------ DATA RECORDS ------

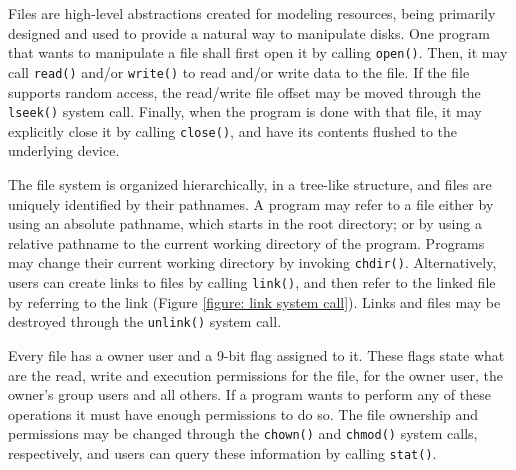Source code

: 		Files are high-level abstractions created for modeling resources,
		being primarily designed and used to provide a natural way to
		manipulate disks. One program that wants to manipulate a file shall
		first open it by calling \texttt{open()}. Then, it may call
		\texttt{read()} and/or \texttt{write()} to read and/or write data to
		the file. If the file supports random access, the read/write file
		offset may be moved through the \texttt{lseek()} system call.
		Finally, when the program is done with that file, it may explicitly
		close it by calling \texttt{close()}, and have its contents flushed
		to the underlying device.

		The file system is organized hierarchically, in a tree-like
		structure, and files are uniquely identified by their pathnames. A
		program may refer to a file either by using an absolute pathname,
		which starts in the root directory; or by using a relative pathname
		to the current working directory of the program. Programs may change
		their current working directory by invoking \texttt{chdir()}.
		Alternatively, users can create links to files by calling
		\texttt{link()}, and then refer to the linked file by referring to
		the link (Figure \ref{figure: link system call}). Links and files
		may be destroyed through the \texttt{unlink()} system call.

		Every file has a owner user and a 9-bit flag assigned to it. These
		flags state what are the read, write and execution permissions for
		the file, for the owner user, the owner's group users and all
		others. If a program wants to perform any of these operations it
		must have enough permissions to do so. The file ownership and
		permissions may be changed through the \texttt{chown()} and
		\texttt{chmod()} system calls, respectively, and users can query
		these information by calling \texttt{stat()}.

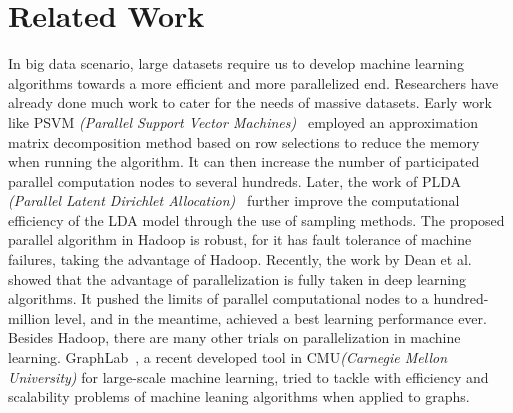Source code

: \documentclass{llncs}
\begin{document}
\section{Related Work} \label{sec:rew}
In big data scenario, large datasets require us to develop machine learning algorithms towards a more efficient and more parallelized end.
Researchers have already done much work to cater for the needs of massive datasets.
Early work like PSVM \textit{(Parallel Support Vector Machines)}~\cite{chang2011psvm} employed an approximation matrix decomposition method based on row selections to reduce the memory when running the algorithm.
It can then increase the number of participated parallel computation nodes to several hundreds.
Later, the work of PLDA \textit{(Parallel Latent Dirichlet Allocation)}~\cite{wang2009plda} further improve the computational efficiency of the LDA model through the use of sampling methods.
The proposed parallel algorithm in Hadoop is robust, for it has fault tolerance of machine failures, taking the advantage of Hadoop.
Recently, the work by Dean et al.\cite{le2011building} showed that the advantage of parallelization is fully taken in deep learning algorithms.
It pushed the limits of parallel computational nodes to a hundred-million level, and in the meantime, achieved a best learning performance ever.
Besides Hadoop, there are many other trials on parallelization in machine learning.
GraphLab~\cite{kyrola2012graphchi}, a recent developed tool in CMU\textit{(Carnegie Mellon University)} for large-scale machine learning, tried to tackle with efficiency and scalability problems of machine leaning algorithms when applied to graphs.
\end{document}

------

Only the pictures are to be left out; repeat everything else in the records above exactly.

### ANSWER FOR THE TASK:
Source code

: 		Files are high-level abstractions created for modeling resources,
		being primarily designed and used to provide a natural way to
		manipulate disks. One program that wants to manipulate a file shall
		first open it by calling \texttt{open()}. Then, it may call
		\texttt{read()} and/or \texttt{write()} to read and/or write data to
		the file. If the file supports random access, the read/write file
		offset may be moved through the \texttt{lseek()} system call.
		Finally, when the program is done with that file, it may explicitly
		close it by calling \texttt{close()}, and have its contents flushed
		to the underlying device.

		The file system is organized hierarchically, in a tree-like
		structure, and files are uniquely identified by their pathnames. A
		program may refer to a file either by using an absolute pathname,
		which starts in the root directory; or by using a relative pathname
		to the current working directory of the program. Programs may change
		their current working directory by invoking \texttt{chdir()}.
		Alternatively, users can create links to files by calling
		\texttt{link()}, and then refer to the linked file by referring to
		the link (Figure \ref{figure: link system call}). Links and files
		may be destroyed through the \texttt{unlink()} system call.

		Every file has a owner user and a 9-bit flag assigned to it. These
		flags state what are the read, write and execution permissions for
		the file, for the owner user, the owner's group users and all
		others. If a program wants to perform any of these operations it
		must have enough permissions to do so. The file ownership and
		permissions may be changed through the \texttt{chown()} and
		\texttt{chmod()} system calls, respectively, and users can query
		these information by calling \texttt{stat()}.

Source code

: \documentclass{llncs}
\begin{document}
\section{Related Work} \label{sec:rew}
In big data scenario, large datasets require us to develop machine learning algorithms towards a more efficient and more parallelized end.
Researchers have already done much work to cater for the needs of massive datasets.
Early work like PSVM \textit{(Parallel Support Vector Machines)}~\cite{chang2011psvm} employed an approximation matrix decomposition method based on row selections to reduce the memory when running the algorithm.
It can then increase the number of participated parallel computation nodes to several hundreds.
Later, the work of PLDA \textit{(Parallel Latent Dirichlet Allocation)}~\cite{wang2009plda} further improve the computational efficiency of the LDA model through the use of sampling methods.
The proposed parallel algorithm in Hadoop is robust, for it has fault tolerance of machine failures, taking the advantage of Hadoop.
Recently, the work by Dean et al.\cite{le2011building} showed that the advantage of parallelization is fully taken in deep learning algorithms.
It pushed the limits of parallel computational nodes to a hundred-million level, and in the meantime, achieved a best learning performance ever.
Besides Hadoop, there are many other trials on parallelization in machine learning.
GraphLab~\cite{kyrola2012graphchi}, a recent developed tool in CMU\textit{(Carnegie Mellon University)} for large-scale machine learning, tried to tackle with efficiency and scalability problems of machine leaning algorithms when applied to graphs.
\end{document}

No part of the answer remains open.